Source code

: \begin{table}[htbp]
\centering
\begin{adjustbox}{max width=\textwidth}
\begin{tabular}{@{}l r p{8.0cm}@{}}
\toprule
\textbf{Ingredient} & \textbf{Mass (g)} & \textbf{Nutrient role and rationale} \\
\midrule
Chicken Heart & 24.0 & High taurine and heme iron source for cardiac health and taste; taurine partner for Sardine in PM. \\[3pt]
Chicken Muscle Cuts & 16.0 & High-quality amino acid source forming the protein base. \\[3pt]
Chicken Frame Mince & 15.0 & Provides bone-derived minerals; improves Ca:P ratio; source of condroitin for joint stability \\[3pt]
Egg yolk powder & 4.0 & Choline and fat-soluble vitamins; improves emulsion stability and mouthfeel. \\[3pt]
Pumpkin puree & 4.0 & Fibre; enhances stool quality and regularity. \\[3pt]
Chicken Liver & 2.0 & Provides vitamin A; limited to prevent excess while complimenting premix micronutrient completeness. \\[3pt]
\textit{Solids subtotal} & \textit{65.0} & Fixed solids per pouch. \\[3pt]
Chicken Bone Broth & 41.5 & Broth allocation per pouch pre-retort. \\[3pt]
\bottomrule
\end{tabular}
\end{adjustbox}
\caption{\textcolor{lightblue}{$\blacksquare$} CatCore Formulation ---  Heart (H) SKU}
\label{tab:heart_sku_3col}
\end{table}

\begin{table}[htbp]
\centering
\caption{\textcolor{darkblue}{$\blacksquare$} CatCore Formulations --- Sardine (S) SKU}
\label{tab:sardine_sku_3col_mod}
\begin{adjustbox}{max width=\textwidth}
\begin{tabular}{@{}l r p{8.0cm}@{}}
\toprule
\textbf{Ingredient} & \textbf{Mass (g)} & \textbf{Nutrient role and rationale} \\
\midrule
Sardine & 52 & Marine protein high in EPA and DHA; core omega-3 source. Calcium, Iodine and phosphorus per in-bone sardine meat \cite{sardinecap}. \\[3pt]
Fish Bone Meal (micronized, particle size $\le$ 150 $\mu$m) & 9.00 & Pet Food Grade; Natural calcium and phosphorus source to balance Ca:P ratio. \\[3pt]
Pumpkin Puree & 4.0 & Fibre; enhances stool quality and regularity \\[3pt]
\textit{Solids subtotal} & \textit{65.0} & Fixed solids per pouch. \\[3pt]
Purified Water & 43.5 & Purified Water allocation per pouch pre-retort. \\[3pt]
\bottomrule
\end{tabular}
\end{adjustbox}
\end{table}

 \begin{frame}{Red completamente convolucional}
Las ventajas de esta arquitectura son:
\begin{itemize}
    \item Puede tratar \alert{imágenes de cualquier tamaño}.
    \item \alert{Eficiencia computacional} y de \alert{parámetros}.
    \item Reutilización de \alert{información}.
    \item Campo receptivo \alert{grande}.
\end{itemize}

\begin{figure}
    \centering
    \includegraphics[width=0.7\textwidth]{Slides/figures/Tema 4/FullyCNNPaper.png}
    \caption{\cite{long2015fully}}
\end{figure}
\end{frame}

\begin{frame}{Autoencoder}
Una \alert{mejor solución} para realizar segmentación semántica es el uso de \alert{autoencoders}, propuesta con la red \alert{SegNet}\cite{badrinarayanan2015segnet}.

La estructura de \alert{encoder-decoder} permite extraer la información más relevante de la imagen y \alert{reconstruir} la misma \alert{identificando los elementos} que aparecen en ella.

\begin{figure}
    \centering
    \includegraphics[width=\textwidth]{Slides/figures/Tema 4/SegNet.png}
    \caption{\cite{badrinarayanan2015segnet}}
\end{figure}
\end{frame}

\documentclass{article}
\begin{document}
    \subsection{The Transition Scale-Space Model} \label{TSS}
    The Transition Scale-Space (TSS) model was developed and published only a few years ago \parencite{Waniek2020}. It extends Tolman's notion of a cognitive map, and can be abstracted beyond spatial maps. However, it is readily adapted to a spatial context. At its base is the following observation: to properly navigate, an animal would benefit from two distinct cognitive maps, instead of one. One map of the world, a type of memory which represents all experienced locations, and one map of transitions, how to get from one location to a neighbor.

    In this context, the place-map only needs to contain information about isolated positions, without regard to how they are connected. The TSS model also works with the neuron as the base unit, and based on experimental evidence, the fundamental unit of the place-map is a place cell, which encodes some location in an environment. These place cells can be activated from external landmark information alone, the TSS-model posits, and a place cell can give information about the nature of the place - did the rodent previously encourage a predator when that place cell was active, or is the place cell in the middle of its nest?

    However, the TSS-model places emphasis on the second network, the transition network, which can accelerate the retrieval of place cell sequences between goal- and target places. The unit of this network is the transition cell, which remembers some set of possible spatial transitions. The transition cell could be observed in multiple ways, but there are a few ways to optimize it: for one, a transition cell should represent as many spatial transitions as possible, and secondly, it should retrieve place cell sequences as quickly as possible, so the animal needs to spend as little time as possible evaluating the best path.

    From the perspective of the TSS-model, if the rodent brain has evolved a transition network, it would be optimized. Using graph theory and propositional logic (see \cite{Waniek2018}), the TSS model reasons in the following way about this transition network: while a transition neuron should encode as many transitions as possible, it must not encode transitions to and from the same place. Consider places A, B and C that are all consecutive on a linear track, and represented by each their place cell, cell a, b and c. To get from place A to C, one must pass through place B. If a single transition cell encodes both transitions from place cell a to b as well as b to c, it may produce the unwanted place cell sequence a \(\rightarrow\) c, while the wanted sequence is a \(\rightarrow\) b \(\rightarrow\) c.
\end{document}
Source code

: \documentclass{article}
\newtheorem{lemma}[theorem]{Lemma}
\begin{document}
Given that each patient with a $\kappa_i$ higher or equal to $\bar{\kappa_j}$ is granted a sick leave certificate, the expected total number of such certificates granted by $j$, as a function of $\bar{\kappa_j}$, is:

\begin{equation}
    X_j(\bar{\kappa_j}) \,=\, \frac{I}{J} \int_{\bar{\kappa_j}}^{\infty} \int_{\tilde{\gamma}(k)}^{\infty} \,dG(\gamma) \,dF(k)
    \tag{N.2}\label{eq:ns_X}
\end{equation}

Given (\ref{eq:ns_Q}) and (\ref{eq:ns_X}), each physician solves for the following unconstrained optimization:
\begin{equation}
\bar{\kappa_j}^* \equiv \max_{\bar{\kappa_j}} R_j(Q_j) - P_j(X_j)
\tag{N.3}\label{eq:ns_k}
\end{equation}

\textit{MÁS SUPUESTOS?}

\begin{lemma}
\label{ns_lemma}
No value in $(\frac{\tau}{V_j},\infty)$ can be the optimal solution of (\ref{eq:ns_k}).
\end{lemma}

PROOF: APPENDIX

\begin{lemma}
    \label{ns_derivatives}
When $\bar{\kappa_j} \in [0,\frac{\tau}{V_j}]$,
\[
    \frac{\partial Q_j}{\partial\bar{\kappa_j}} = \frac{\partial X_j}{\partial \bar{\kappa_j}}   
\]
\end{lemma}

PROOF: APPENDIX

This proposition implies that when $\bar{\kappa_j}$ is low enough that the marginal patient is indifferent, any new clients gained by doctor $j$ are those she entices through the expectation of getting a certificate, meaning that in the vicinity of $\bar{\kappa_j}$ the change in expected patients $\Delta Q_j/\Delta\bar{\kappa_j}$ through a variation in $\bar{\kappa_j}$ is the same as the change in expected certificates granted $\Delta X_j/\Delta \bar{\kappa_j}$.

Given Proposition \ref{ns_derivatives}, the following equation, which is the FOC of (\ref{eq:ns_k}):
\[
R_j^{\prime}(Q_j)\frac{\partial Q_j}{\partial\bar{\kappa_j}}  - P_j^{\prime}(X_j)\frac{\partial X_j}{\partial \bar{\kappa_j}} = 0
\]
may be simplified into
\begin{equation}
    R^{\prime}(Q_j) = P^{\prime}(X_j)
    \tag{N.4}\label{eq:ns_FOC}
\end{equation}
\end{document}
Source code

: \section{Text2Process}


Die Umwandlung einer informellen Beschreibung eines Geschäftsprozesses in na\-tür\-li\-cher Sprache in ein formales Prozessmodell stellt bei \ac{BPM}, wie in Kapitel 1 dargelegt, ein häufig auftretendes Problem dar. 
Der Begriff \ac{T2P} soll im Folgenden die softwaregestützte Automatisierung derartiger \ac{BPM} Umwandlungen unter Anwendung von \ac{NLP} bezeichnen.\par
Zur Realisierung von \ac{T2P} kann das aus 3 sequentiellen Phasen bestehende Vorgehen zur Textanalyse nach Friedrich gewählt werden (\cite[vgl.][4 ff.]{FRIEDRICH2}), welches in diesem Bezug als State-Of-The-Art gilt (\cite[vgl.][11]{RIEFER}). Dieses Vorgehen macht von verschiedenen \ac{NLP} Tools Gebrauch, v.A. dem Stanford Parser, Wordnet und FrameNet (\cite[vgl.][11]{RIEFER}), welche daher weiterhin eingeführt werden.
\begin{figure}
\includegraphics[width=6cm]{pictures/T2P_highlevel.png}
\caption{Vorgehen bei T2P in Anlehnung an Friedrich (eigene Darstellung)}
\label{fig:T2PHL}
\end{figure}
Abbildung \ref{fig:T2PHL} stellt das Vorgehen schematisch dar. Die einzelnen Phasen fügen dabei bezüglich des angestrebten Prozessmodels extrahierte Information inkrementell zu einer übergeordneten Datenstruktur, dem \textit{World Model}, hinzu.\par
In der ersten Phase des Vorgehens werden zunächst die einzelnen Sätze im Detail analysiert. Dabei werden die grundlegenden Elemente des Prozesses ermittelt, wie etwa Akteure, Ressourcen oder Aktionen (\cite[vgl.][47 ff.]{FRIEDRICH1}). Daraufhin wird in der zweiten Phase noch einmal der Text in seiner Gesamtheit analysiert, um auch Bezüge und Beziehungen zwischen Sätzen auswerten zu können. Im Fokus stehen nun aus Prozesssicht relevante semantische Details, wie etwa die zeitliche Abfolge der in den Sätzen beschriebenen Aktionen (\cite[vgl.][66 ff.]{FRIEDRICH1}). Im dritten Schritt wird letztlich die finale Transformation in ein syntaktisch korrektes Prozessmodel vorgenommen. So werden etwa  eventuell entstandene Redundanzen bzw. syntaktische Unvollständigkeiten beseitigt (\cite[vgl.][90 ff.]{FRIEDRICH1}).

★ ★ ★ ★ ★ ★ ★

◆ **Exercise goal**:
From the listing above, copy out each line where the word "pouch" appears.

◆ **Exercise answer**:
\textit{Solids subtotal} & \textit{65.0} & Fixed solids per pouch. \\[3pt]
Chicken Bone Broth & 41.5 & Broth allocation per pouch pre-retort. \\[3pt]
\textit{Solids subtotal} & \textit{65.0} & Fixed solids per pouch. \\[3pt]
Purified Water & 43.5 & Purified Water allocation per pouch pre-retort. \\[3pt]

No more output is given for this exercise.